◆ WORK REQUEST
Below are the records; copy each line in them that holds the word "numerical".

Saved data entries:
┌────────

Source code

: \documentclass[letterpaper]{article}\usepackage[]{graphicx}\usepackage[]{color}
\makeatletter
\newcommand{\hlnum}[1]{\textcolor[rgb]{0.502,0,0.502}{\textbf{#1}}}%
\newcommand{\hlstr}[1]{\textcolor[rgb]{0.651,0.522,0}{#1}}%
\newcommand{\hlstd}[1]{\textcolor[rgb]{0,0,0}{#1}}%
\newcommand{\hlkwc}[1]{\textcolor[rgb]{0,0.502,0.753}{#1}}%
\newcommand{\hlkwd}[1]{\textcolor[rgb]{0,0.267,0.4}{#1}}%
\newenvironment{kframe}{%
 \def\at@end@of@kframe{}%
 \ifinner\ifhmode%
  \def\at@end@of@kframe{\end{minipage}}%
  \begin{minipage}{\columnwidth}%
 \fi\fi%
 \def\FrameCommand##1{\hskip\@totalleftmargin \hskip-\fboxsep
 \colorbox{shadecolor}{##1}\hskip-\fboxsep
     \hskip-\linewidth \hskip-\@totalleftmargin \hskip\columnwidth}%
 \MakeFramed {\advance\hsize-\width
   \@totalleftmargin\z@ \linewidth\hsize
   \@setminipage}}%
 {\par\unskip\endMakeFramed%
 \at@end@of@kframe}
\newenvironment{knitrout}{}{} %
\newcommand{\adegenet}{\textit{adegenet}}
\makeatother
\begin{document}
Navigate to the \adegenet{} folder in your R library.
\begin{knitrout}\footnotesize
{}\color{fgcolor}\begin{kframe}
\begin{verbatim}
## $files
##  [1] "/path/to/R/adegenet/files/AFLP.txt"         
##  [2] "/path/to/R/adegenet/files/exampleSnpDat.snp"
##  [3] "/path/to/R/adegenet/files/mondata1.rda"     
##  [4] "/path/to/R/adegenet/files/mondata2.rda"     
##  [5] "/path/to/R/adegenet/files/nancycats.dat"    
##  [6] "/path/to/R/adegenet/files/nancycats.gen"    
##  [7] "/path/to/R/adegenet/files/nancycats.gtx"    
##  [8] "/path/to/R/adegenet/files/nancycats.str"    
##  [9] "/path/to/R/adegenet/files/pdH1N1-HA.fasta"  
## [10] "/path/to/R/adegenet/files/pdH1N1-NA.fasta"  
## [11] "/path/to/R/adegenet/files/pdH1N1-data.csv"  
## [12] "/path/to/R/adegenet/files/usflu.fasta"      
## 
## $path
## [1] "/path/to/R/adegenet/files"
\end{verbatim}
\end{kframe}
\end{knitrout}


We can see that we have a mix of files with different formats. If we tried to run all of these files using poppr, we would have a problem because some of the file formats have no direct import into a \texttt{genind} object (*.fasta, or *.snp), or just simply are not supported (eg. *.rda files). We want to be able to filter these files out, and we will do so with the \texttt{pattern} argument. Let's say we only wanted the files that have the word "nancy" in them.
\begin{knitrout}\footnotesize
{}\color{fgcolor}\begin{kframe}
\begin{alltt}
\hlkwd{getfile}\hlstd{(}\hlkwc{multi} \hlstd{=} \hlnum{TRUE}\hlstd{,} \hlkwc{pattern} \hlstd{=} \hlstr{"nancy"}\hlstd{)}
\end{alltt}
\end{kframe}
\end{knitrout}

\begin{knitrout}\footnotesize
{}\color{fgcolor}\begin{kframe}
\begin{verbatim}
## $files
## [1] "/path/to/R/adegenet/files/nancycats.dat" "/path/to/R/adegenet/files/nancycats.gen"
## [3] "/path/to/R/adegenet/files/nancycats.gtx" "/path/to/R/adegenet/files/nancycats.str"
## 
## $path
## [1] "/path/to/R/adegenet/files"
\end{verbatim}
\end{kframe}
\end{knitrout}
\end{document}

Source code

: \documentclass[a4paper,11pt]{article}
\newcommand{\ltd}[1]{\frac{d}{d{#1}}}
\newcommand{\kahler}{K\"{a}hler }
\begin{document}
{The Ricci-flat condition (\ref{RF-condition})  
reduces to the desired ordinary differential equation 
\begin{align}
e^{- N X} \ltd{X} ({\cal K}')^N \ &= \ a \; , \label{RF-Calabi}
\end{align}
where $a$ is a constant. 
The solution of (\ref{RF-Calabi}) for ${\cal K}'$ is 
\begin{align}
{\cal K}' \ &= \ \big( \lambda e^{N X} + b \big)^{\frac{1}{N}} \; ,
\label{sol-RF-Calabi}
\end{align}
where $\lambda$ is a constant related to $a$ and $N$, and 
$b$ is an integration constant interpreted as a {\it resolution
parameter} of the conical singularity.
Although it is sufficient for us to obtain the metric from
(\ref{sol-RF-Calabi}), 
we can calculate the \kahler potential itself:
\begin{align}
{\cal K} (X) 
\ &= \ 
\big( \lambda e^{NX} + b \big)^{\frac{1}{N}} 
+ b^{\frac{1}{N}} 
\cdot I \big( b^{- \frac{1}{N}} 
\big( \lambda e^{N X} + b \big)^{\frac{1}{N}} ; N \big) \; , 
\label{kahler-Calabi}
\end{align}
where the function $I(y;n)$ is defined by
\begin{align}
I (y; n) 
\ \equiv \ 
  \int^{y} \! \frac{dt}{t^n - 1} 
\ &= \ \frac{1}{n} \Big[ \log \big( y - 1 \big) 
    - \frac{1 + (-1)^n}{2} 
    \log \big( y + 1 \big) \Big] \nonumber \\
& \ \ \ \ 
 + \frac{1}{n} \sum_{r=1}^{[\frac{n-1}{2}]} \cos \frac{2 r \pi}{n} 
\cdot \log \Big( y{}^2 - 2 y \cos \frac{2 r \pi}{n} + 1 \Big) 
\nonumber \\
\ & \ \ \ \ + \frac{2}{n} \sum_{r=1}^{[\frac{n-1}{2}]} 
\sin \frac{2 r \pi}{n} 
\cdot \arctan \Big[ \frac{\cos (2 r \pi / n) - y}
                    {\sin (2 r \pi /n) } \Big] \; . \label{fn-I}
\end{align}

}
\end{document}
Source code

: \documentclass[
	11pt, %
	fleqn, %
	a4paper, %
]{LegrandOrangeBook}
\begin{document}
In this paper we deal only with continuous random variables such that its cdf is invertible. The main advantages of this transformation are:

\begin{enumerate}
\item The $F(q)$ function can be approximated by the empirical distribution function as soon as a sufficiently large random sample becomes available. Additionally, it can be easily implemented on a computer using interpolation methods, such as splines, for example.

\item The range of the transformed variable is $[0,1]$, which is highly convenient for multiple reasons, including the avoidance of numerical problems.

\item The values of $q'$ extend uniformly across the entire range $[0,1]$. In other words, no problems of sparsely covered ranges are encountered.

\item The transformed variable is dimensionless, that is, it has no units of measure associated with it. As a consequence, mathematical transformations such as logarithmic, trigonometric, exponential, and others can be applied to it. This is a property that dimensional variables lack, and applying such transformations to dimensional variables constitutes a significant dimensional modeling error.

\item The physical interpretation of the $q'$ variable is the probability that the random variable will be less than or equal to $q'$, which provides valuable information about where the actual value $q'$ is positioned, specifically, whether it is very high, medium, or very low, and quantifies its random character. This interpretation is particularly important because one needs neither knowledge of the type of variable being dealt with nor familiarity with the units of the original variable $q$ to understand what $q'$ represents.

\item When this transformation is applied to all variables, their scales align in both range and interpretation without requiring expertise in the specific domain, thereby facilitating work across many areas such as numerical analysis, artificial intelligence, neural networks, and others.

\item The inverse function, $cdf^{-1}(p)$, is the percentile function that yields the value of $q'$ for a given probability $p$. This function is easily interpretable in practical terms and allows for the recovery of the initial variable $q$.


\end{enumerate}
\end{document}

└────────

◆ WRITTEN ANSWER
\item The range of the transformed variable is $[0,1]$, which is highly convenient for multiple reasons, including the avoidance of numerical problems.
\item When this transformation is applied to all variables, their scales align in both range and interpretation without requiring expertise in the specific domain, thereby facilitating work across many areas such as numerical analysis, artificial intelligence, neural networks, and others.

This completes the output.